• TomThomson (9/30/2014)


    Stewart "Arturius" Campbell (9/30/2014)


    Ed Wagner (9/30/2014)


    I don't mean to spark a mathematical debate here, but what is truly random anyway? 😉

    Randomness leads to unpredicatable outcomes, very much as depicted in Chaos Theory[/url]

    e.g. how a solar flare in Ursa Minor could lead to a nova in Andromeda, or a butterfly flapping it's wings in New Mexico leads to a hurricane in China...

    Maybe random is not what is predicted by chaos theory, - perhaps chaos theory demonstrates that some results that appear to be random are actually just chaotic deterministic results and not random at all. The trouble with suggesting that what is depicted in chaos theory is random is that it would require us to say that as computational efficiency and our power to observe all factors improve some things that were previously random cease to be random.

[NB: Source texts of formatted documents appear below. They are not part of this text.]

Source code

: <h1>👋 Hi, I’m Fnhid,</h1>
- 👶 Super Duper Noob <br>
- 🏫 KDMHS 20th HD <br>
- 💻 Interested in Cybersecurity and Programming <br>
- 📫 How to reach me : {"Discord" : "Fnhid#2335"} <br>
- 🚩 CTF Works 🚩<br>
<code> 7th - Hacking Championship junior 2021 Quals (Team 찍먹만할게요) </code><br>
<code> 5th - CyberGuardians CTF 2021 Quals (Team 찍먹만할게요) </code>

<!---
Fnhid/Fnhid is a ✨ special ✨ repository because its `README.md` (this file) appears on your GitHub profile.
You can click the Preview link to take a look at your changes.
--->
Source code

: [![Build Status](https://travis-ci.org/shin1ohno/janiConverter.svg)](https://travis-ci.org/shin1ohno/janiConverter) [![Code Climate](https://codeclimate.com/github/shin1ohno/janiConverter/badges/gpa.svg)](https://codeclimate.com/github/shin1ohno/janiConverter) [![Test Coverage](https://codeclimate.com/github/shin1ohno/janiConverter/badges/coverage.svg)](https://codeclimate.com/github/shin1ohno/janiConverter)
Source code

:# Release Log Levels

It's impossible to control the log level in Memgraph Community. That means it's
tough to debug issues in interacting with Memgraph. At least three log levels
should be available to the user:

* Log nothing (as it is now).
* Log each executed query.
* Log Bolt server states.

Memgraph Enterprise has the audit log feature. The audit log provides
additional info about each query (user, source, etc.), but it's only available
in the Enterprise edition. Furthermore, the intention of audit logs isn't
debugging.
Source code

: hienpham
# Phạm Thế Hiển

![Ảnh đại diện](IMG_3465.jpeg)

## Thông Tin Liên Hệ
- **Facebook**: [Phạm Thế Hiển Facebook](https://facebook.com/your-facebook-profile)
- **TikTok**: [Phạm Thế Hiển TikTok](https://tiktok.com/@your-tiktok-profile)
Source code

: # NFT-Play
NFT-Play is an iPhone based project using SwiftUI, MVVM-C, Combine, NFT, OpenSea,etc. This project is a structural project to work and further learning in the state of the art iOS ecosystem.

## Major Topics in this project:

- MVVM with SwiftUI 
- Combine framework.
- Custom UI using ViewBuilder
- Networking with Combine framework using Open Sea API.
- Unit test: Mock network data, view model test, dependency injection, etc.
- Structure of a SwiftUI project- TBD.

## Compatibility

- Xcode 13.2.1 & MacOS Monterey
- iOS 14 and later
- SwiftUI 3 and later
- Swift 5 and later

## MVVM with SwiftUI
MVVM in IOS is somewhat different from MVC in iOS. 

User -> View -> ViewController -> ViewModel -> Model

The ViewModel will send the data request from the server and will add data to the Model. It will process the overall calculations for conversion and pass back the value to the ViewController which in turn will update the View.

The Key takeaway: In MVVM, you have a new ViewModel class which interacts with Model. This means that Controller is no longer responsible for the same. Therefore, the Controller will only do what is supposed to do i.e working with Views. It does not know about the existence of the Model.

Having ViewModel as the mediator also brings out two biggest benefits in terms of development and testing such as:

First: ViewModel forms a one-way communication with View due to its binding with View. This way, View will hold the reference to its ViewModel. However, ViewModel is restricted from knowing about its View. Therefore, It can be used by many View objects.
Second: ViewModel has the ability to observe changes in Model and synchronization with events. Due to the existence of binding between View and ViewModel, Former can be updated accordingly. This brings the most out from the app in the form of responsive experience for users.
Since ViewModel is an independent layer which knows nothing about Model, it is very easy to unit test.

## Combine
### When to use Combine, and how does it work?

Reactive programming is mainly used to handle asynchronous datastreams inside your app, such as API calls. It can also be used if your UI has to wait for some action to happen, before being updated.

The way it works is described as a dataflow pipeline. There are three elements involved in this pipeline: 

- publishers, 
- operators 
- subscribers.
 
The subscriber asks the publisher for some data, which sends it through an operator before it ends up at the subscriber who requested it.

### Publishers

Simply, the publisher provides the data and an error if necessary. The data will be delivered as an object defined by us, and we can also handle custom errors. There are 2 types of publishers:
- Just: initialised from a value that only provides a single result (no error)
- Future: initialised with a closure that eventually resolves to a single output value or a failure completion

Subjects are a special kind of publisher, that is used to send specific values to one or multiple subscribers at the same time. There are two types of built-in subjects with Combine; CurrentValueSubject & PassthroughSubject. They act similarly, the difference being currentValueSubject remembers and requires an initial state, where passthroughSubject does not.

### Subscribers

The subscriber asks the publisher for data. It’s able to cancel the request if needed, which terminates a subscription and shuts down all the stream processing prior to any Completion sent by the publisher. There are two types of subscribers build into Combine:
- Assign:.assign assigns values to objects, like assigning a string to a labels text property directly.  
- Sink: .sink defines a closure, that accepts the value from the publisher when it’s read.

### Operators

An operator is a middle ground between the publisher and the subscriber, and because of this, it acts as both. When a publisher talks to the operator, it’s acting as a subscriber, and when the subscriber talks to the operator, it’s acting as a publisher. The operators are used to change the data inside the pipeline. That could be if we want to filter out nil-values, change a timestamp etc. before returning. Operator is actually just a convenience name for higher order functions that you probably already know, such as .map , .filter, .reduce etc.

Currently the geneerally accepted understanding of physics suggests that there is genuine randomness that can't possibly be eliminated by better observation and computation, and there are chunks of mathematics and statistics that are based on that view, so randomness is quite different from anything predicted by chaos theory. So unless you believe in some "hidden-variable" (ie as yet undiscovered dependency) version of quantum dynamics (which would make you an out and out crackpot so far as most scientists and mathematicians are concerned) you can't believe that randomness is what chaos theory predicts.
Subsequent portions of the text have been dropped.